— Exercise —
Count every line below containing "about"; state the number only.

— Working data —
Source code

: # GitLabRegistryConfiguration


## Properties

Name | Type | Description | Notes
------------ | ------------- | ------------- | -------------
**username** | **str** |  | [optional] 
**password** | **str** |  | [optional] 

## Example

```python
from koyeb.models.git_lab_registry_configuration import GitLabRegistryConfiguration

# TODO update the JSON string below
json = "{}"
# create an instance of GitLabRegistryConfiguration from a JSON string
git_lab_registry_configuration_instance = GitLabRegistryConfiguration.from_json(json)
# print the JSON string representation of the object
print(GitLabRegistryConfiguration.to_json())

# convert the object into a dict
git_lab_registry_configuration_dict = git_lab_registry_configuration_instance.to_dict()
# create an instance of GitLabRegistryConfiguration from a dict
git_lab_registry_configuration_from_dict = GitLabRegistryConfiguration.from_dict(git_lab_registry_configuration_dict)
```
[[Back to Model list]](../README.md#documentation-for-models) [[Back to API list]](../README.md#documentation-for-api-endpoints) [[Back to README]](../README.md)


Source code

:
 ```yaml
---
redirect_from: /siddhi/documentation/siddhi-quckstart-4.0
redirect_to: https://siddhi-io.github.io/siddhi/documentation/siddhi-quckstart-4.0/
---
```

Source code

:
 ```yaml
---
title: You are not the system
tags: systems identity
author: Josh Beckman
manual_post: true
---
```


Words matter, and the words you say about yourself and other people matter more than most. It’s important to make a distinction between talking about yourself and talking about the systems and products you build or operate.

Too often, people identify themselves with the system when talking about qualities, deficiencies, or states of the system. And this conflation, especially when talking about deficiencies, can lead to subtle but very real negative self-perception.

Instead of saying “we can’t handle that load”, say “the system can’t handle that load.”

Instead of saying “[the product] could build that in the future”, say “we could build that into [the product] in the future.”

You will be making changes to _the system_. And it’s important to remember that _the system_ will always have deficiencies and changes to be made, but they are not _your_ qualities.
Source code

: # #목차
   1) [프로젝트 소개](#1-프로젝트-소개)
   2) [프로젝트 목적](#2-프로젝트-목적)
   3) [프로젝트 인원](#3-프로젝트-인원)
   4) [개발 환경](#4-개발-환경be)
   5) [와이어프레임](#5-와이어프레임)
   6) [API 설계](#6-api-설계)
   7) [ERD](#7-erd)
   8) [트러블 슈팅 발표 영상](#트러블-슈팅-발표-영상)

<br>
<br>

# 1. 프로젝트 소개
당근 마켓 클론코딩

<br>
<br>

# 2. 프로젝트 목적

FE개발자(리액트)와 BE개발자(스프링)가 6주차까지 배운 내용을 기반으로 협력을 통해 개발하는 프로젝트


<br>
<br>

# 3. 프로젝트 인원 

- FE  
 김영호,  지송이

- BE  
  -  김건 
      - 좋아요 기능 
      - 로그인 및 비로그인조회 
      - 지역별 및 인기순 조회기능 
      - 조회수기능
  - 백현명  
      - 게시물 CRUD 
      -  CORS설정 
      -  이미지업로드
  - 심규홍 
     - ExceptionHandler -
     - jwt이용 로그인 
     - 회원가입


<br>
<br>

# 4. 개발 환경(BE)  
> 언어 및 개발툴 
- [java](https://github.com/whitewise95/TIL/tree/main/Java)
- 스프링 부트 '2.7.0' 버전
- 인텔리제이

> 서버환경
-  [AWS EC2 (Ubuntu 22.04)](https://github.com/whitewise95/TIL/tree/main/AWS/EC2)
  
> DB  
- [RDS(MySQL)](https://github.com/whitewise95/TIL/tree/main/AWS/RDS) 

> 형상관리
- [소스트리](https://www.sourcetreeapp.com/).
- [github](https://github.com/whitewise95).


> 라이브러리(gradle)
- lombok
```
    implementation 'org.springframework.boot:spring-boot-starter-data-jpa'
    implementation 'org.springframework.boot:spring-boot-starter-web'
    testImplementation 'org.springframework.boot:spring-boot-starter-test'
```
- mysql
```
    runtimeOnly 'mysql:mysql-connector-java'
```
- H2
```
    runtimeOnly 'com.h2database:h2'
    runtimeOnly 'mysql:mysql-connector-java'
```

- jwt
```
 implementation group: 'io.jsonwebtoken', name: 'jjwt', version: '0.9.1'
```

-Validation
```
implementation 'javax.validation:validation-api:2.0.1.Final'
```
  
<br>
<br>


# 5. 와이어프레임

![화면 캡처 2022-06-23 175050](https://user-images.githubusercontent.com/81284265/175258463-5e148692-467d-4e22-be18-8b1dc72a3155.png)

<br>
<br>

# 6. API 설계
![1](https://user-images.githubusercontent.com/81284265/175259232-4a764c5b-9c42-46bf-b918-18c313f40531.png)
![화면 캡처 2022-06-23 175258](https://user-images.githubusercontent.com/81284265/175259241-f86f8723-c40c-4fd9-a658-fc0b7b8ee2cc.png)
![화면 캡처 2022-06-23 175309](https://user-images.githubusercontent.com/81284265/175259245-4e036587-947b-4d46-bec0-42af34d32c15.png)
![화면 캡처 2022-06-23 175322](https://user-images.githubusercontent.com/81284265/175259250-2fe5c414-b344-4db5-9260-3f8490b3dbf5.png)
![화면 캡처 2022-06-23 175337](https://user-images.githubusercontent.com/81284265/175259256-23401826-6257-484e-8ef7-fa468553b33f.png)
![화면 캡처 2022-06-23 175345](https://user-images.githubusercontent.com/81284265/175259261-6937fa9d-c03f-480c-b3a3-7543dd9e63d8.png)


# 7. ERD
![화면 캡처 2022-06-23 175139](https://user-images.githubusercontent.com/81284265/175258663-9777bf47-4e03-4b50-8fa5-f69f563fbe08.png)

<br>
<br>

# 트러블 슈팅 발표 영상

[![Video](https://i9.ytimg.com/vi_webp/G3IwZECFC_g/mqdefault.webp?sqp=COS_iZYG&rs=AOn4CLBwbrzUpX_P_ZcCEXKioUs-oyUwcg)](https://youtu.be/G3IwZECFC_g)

— Result for this exercise —
2